从这篇文章开始我将开始记录剖析Filament的过程。因为之前剖析OGRE有一定的经验了,所以有些地方我会直接打断点,而不解释为什么会找到这个位置。我们首先来看绘制三角形的范例,hellotriangle,总体的设置和题图的Blender猴头是类似的,只是还用不到复杂的材质系统而已,相比较OGRE,以下这段代码非常清爽:

    App app;
    auto setup = [&app](Engine* engine, View* view, Scene* scene) {
        app.skybox = Skybox::Builder().color({0.1, 0.125, 0.25, 1.0}).build(*engine);
        scene->setSkybox(app.skybox);
        view->setPostProcessingEnabled(false);
        static_assert(sizeof(Vertex) == 12, "Strange vertex size.");
        app.vb = VertexBuffer::Builder()
        .vertexCount(3)
        .bufferCount(1)
        .attribute(VertexAttribute::POSITION, 0, VertexBuffer::AttributeType::FLOAT2, 0, 12)
        .attribute(VertexAttribute::COLOR, 0, VertexBuffer::AttributeType::UBYTE4, 8, 12)
        .normalized(VertexAttribute::COLOR)
        .build(*engine);
        app.vb->setBufferAt(*engine, 0,
                            VertexBuffer::BufferDescriptor(TRIANGLE_VERTICES, 36, nullptr));
        app.ib = IndexBuffer::Builder()
        .indexCount(3)
        .bufferType(IndexBuffer::IndexType::USHORT)
        .build(*engine);
        app.ib->setBuffer(*engine,
                          IndexBuffer::BufferDescriptor(TRIANGLE_INDICES, 6, nullptr));
        app.mat = Material::Builder()
        .package(RESOURCES_BAKEDCOLOR_DATA, RESOURCES_BAKEDCOLOR_SIZE)
        .build(*engine);
        app.renderable = EntityManager::get().create();
        RenderableManager::Builder(1)
        .boundingBox({{ -1, -1, -1 }, { 1, 1, 1 }})
        .material(0, app.mat->getDefaultInstance())
        .geometry(0, RenderableManager::PrimitiveType::TRIANGLES, app.vb, app.ib, 0, 3)
        .culling(false)
        .receiveShadows(false)
        .castShadows(false)
        .build(*engine, app.renderable);
        scene->addEntity(app.renderable);
        app.cam = engine->createCamera();
        view->setCamera(app.cam);
    };
    
    auto cleanup = [&app](Engine* engine, View*, Scene*) {
        engine->destroy(app.skybox);
        engine->destroy(app.renderable);
        engine->destroy(app.mat);
        engine->destroy(app.vb);
        engine->destroy(app.ib);
        engine->destroy(app.cam);
    };
    
    FilamentApp::get().animate([&app](Engine* engine, View* view, double now) {
        constexpr float ZOOM = 1.5f;
        const uint32_t w = view->getViewport().width;
        const uint32_t h = view->getViewport().height;
        const float aspect = (float) w / h;
        app.cam->setProjection(Camera::Projection::ORTHO,
                               -aspect * ZOOM, aspect * ZOOM,
                               -ZOOM, ZOOM, 0, 1);
        auto& tcm = engine->getTransformManager();
        tcm.setTransform(tcm.getInstance(app.renderable),
                         filament::math::mat4f::rotation(now, filament::math::float3{ 0, 0, 1 }));
    });
    
    FilamentApp::get().run(config, setup, cleanup);

总的来说,FilamentApp的run函数需要三个配置,一个config选择backend,setup设置场景(类似OGRE范例中的createScene),cleanup表示析构。
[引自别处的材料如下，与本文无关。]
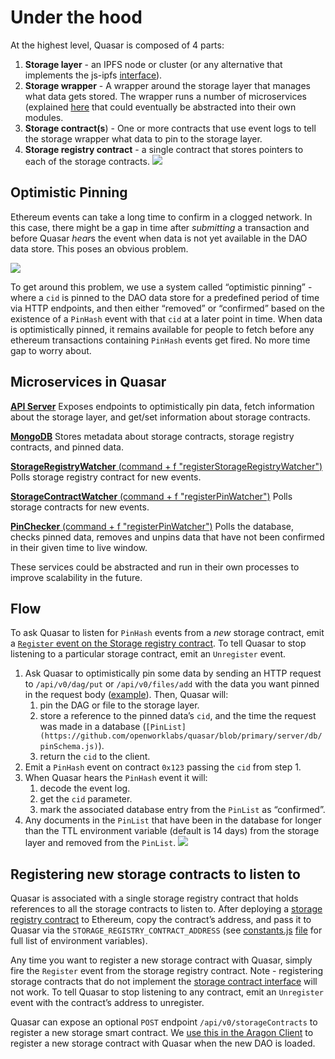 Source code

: # Under the hood

At the highest level, Quasar is composed of 4 parts:

1. **Storage layer** - an IPFS node or cluster (or any alternative that implements the js-ipfs [interface](https://github.com/ipfs/interface-js-ipfs-core)).
2. **Storage wrapper** - A wrapper around the storage layer that manages what data gets stored. The wrapper runs a number of microservices (explained [here]() that could eventually be abstracted into their own modules.
3. **Storage contract(s**) - One or more contracts that use event logs to tell the storage wrapper what data to pin to the storage layer.
4. **Storage registry contract** - a single contract that stores pointers to each of the storage contracts.
![](https://paper-attachments.dropbox.com/s_E5062EC0ED2F89286569337DBE9E4F39ED10C38B3CAEFF747B255F9A4D2850D0_1574302599340_image.png)

## Optimistic Pinning

Ethereum events can take a long time to confirm in a clogged network. In this case, there might be a gap in time after *submitting* a transaction and before Quasar *hear*s the event when data is not yet available in the DAO data store. This poses an obvious problem.

![](https://paper-attachments.dropbox.com/s_E5062EC0ED2F89286569337DBE9E4F39ED10C38B3CAEFF747B255F9A4D2850D0_1574302895947_image.png)

To get around this problem, we use a system called “optimistic pinning” - where a `cid` is pinned to the DAO data store for a predefined period of time via HTTP endpoints, and then either “removed” or “confirmed” based on the existence of a `PinHash` event with that `cid` at a later point in time. When data is optimistically pinned, it remains available for people to fetch before any ethereum transactions containing `PinHash` events get fired. No more time gap to worry about.

## Microservices in Quasar

[**API Server**](https://github.com/openworklabs/quasar/blob/primary/server/routes/index.js)
Exposes endpoints to optimistically pin data, fetch information about the storage layer, and get/set information about storage contracts.

[**MongoDB**](https://github.com/openworklabs/quasar/tree/primary/server/db)
Stores metadata about storage contracts, storage registry contracts, and pinned data.

[**StorageRegistryWatcher** (command + f "registerStorageRegistryWatcher")](https://github.com/openworklabs/quasar/blob/primary/server/index.js#L67)
Polls storage registry contract for new events.

[**StorageContractWatcher** (command + f "registerPinWatcher")](https://github.com/openworklabs/quasar/blob/primary/server/ethereum/index.js)
Polls storage contracts for new events.

[**PinChecker** (command + f "registerPinWatcher")](https://github.com/openworklabs/quasar/blob/primary/server/ethereum/index.js)
Polls the database, checks pinned data, removes and unpins data that have not been confirmed in their given time to live window.

These services could be abstracted and run in their own processes to improve scalability in the future.

## Flow

To ask Quasar to listen for `PinHash` events from a *new* storage contract, emit a [`Register` event on the Storage registry contract](https://github.com/openworklabs/quasar/blob/primary/contracts/StorageRegistry.sol). To tell Quasar to stop listening to a particular storage contract, emit an `Unregister` event.

1. Ask Quasar to optimistically pin some data by sending an HTTP request to `/api/v0/dag/put` or `/api/v0/files/add` with the data you want pinned in the request body ([example](https://github.com/openworklabs/aragon/blob/feat/client-storage/src/storage/Quasar.js)). Then, Quasar will:
    1. pin the DAG or file to the storage layer.
    2. store a reference to the pinned data’s `cid`, and the time the request was made in a database (`[PinList](https://github.com/openworklabs/quasar/blob/primary/server/db/pinSchema.js)`).
    3. return the `cid` to the client.
2. Emit a `PinHash` event on contract `0x123` passing the `cid` from step 1.
3. When Quasar hears the `PinHash` event it will:
    1. decode the event log.
    2. get the `cid` parameter.
    3. mark the associated database entry from the `PinList` as “confirmed”.
4. Any documents in the `PinList` that have been in the database for longer than the TTL environment variable (default is 14 days) from the storage layer and removed from the `PinList`.
![](https://paper-attachments.dropbox.com/s_E5062EC0ED2F89286569337DBE9E4F39ED10C38B3CAEFF747B255F9A4D2850D0_1574357434057_image.png)

## Registering new storage contracts to listen to

Quasar is associated with a single storage registry contract that holds references to all the storage contracts to listen to. After deploying a [storage registry contract](https://github.com/openworklabs/quasar/blob/primary/contracts/StorageRegistry.sol) to Ethereum, copy the contract’s address, and pass it to Quasar via the `STORAGE_REGISTRY_CONTRACT_ADDRESS` (see [constants.js](https://github.com/openworklabs/quasar/blob/primary/server/constants.js) [file](https://github.com/openworklabs/quasar/blob/primary/server/constants.js) for full list of environment variables).

Any time you want to register a new storage contract with Quasar, simply fire the `Register` event from the storage registry contract. Note - registering storage contracts that do not implement the [storage contract interface](https://github.com/openworklabs/quasar/blob/primary/contracts/DataStore.sol) will not work. To tell Quasar to stop listening to any contract, emit an `Unregister` event with the contract’s address to unregister.

Quasar can expose an optional `POST` endpoint `/api/v0/storageContracts` to register a new storage smart contract. We [use this in the Aragon Client](https://github.com/openworklabs/aragon/blob/feat/client-storage/src/storage/Quasar.js) to register a new storage contract with Quasar when the new DAO is loaded.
同是animate函数也接受一个匿名函数,以更新场景中的对象。

我们直接进入到run:

run函数接受几个回调的函数对象:

    void run(const Config& config, SetupCallback setup, CleanupCallback cleanup,
             ImGuiCallback imgui = ImGuiCallback(), PreRenderCallback preRender = PreRenderCallback(),
             PostRenderCallback postRender = PostRenderCallback(),
             size_t width = 1024, size_t height = 640)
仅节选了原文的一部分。